Thanks in advance for your advice and help in identifying these plants and how they should be maintained! I'm clueless. I like trying to be a gardener  but sometimes it hurts my back and knees and my hands get tired. damn weeds take hours to pull out every week! 

-Profen


----------



## downunder (Jun 13, 2008)

Did you plant the roses or where they already there? If I tell you all the different types of roses your head will spin but you need to know. Go the library and get a couple of books. That will help you more than we can tell and show you here.

The red one you show here is a shrub rose. Looks like maybe a 'Knockout.' That one never needs pruning but can be if needed to keep it in bounds. I prefer to give the 6-8 feet it needs and leave it alone. There are floribundas, hybrid teas, polyannas, climbers and ramblers and crosses between. Some have a spray of blooms on each stalk, some only one or two.

Roses drop the blooms after a few days, depending on weather and variety. On the shrubs you do not have to worry about cutting them off; on the teas you do.

I know this is getting confusing and it's hard to teach a rose class here unless you have a particular problem with one or two.


----------



## profenx (Aug 23, 2009)

Thanks for replying! 
I have no idea what type they are cuz they were here when I got the house. The red and white look similar in growth and blooms. 
I read about the different types but not many have pictures of different angles to see. I haven't been to the library to actually get a book. Been reading online material so far. I'll check out a book when i find a library. New to the area 

I'm wondering if i need to dead head these. Since I don't have to prune it does that mean I can to make it look tidy or will it ruin the bush?

Thanks!


----------



## GardenConcepts (Jan 21, 2010)

Definitely dead head the rose- they will continue to bloom more profusely. Shrub roses can be pruned hard, preferably in early spring just as new growth starts. An old 4' x 4' Shrub Rose or Knockout Rose can easily tolerate being cut in half. During the season, you can prune back individual canes 6" or so and they will be fine.


----------



## Leah Frances (Jan 13, 2008)

The greenery looks like a gardenia? It's a fragrant flowering shrub. The white flowers I think are ellisium (sp?). Maybe candytuft.


----------



## profenx (Aug 23, 2009)

Thanks for the replies!
more info is good 
I think i will dead head them since the petals seem to be rotting away or something. I'm planning on snipping right under the bloom unless there is a technique to it. Also, could i snip the leaves on the bottom parts so it gets more sun or something? 

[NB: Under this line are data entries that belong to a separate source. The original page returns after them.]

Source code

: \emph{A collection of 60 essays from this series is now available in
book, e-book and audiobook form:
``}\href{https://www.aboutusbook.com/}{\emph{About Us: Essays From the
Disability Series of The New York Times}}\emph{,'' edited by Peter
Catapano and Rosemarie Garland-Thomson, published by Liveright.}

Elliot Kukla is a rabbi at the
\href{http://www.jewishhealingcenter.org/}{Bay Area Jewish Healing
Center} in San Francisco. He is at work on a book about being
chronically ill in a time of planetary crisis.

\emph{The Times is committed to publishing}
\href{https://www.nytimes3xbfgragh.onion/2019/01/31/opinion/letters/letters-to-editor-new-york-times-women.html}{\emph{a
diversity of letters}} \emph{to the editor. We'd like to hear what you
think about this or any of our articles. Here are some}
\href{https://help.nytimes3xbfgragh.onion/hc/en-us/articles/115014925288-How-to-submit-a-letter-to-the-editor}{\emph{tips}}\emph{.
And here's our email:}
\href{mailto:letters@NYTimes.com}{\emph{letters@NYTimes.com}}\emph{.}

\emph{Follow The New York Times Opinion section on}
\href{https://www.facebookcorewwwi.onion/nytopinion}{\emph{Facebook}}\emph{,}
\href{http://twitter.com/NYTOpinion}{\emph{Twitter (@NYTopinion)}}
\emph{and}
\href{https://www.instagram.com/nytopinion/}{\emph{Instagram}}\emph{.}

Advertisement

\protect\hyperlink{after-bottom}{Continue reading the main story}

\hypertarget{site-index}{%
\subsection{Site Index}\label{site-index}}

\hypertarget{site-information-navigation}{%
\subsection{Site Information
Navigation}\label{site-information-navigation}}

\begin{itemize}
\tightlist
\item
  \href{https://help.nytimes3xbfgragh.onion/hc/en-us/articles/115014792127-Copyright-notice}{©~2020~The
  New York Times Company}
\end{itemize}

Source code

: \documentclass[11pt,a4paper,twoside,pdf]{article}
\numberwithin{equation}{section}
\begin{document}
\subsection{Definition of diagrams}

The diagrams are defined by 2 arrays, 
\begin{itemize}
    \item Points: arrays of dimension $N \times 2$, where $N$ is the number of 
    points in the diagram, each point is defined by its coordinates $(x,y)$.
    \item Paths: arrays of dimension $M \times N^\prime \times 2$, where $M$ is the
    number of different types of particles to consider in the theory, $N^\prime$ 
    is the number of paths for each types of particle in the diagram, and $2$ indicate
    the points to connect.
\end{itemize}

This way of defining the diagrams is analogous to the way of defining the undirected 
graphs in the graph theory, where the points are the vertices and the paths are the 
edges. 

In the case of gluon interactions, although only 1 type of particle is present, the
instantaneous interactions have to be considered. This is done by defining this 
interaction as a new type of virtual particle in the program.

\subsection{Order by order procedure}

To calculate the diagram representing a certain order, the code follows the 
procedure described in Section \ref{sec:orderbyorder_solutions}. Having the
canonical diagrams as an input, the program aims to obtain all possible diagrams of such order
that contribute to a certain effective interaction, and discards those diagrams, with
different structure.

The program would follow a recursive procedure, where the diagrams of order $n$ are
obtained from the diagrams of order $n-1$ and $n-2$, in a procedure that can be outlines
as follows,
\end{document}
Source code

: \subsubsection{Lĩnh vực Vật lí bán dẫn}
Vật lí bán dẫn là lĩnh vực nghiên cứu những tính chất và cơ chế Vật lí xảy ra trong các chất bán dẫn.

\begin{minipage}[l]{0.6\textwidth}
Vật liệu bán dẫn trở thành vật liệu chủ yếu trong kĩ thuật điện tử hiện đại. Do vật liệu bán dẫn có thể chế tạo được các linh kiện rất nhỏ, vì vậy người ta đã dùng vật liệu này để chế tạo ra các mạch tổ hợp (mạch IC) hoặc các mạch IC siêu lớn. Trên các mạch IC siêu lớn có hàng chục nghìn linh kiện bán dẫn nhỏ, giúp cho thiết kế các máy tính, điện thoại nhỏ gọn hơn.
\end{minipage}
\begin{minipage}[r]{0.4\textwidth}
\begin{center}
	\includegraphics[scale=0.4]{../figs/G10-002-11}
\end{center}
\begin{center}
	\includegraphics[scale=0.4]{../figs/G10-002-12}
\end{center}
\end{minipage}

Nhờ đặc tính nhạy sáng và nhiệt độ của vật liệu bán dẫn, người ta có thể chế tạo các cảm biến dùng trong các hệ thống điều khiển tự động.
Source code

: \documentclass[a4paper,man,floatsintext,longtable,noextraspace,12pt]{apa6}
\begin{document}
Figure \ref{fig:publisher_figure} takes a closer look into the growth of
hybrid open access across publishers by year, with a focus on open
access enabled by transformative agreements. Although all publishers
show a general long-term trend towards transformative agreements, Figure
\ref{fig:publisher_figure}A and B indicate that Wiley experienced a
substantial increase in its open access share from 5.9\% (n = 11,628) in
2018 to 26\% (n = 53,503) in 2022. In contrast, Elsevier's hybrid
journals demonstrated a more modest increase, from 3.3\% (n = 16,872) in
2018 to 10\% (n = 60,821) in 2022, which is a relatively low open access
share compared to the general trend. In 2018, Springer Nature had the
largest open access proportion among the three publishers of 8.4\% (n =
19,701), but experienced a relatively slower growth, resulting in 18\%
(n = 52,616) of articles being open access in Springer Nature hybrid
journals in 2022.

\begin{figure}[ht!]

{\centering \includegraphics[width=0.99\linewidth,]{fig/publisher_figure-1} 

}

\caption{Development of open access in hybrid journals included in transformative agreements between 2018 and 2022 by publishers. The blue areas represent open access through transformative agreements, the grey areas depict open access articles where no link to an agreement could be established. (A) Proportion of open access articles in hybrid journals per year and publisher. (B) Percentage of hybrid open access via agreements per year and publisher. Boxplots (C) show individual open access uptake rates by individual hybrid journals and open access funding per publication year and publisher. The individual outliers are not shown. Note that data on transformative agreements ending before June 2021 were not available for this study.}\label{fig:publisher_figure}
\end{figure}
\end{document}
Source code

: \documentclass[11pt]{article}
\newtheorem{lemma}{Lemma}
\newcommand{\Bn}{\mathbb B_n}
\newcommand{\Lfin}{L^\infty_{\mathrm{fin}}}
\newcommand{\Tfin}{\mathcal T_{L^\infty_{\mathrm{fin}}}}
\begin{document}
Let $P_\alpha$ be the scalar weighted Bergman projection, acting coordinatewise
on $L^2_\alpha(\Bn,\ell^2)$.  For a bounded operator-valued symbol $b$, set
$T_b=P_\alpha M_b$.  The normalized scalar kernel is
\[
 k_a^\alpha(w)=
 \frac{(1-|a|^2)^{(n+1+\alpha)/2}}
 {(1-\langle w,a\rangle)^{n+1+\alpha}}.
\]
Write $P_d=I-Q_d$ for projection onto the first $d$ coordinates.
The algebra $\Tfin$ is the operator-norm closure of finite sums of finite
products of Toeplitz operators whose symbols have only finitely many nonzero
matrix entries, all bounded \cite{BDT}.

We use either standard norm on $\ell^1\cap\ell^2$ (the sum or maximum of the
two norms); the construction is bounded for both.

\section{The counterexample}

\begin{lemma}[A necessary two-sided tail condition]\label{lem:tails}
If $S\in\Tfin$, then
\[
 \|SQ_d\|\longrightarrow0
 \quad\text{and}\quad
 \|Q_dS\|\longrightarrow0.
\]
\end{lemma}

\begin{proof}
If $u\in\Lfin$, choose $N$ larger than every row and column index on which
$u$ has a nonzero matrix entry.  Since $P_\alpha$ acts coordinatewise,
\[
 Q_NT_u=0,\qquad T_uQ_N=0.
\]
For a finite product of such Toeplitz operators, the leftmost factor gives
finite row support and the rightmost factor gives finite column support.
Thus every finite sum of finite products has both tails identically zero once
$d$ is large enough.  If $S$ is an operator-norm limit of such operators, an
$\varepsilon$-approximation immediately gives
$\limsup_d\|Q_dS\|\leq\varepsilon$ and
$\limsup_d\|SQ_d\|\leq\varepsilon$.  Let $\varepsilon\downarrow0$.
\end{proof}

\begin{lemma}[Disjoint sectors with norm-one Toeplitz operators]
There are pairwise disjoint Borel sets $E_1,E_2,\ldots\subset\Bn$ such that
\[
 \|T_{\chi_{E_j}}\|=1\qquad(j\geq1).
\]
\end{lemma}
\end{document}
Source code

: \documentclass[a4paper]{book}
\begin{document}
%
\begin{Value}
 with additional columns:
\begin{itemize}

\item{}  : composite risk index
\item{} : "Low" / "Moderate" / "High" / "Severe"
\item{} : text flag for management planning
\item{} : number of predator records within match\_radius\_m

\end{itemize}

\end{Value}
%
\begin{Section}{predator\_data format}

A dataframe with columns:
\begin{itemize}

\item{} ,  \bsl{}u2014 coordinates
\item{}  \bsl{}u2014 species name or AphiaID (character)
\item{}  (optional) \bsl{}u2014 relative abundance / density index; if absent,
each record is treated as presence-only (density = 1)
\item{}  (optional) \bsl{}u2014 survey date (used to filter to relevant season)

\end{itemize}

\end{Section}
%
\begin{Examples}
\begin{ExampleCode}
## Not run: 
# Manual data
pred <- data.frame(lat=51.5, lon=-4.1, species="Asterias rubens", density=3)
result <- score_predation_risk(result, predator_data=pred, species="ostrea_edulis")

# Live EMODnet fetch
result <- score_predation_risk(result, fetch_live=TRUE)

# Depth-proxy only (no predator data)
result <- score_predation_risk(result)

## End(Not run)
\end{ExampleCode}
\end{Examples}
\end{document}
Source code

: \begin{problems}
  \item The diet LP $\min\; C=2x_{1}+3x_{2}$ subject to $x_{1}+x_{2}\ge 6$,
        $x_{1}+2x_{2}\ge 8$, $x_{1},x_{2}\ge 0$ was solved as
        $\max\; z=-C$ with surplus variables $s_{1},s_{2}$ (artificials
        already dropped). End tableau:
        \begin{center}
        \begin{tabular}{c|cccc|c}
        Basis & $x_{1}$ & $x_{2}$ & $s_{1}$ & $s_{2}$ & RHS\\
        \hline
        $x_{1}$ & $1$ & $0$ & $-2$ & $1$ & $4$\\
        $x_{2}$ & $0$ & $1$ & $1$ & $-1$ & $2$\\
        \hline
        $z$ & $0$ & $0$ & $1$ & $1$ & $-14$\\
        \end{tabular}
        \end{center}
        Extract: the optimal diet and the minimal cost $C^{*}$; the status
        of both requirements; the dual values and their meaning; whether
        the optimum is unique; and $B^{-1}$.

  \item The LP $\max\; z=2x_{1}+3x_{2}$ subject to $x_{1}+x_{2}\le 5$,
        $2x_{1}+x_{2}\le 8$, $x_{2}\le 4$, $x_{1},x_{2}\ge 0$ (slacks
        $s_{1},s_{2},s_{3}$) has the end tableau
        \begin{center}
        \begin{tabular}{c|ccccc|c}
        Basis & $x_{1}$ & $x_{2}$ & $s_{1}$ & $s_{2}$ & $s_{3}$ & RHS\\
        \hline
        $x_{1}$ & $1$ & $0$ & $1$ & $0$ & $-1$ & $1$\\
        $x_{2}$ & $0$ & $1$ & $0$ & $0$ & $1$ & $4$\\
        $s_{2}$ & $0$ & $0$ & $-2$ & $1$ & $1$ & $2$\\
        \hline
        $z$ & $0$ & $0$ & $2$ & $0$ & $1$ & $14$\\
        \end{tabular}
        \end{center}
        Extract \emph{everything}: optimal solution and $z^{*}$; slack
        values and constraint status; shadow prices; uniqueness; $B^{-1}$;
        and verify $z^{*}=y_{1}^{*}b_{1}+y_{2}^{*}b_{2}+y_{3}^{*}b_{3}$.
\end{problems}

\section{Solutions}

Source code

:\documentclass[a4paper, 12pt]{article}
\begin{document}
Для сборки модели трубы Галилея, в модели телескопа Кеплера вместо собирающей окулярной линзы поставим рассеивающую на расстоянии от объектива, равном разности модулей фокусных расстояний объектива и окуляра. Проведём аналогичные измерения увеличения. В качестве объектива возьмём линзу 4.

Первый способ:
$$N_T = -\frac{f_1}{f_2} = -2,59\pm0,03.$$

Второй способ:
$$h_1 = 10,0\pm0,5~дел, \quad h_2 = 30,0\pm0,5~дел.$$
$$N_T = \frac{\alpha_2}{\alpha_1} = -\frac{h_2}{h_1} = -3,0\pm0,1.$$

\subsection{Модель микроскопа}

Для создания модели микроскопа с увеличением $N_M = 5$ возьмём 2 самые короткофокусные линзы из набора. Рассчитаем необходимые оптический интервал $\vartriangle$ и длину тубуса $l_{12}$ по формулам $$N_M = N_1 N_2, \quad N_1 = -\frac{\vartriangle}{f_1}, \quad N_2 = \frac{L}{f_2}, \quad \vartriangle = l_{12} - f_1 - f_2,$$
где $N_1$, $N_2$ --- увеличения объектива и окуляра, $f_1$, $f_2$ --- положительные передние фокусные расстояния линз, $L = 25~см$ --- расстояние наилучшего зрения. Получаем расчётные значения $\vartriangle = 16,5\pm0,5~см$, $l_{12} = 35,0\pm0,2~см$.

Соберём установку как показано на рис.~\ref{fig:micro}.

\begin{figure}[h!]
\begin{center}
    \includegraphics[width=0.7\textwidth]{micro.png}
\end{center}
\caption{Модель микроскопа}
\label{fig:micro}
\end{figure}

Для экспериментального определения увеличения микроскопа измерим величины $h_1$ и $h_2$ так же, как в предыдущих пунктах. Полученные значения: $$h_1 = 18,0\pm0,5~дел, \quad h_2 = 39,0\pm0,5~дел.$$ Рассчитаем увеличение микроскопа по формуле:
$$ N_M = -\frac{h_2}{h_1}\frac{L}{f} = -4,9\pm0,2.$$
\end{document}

Thanks for the ID on the gardenia. I think it could be gardenia since there is a light scent coming from it. The photos i have seen are much taller and branchy. Perhaps mine are not growing well. It's may and only 1 flower out.

The ellisium (?) i could not find a picture of.

Thanks!


----------



## downunder (Jun 13, 2008)

> I'm planning on snipping right under the bloom unless there is a technique to it


On roses, always cut about 1/4 inch above a bud. Cut at an angle the same direction the bud is pointing. NEVER leave a stub- rose stems will die from where you cut them and continue all the way down the stem.

This is a good rule of thumb for any pruning but it is absolutely critical on roses!


----------



## profenx (Aug 23, 2009)

*What is this plant?*

Thanks for the reply. I forgot to thank you but read it long ago ... sorry!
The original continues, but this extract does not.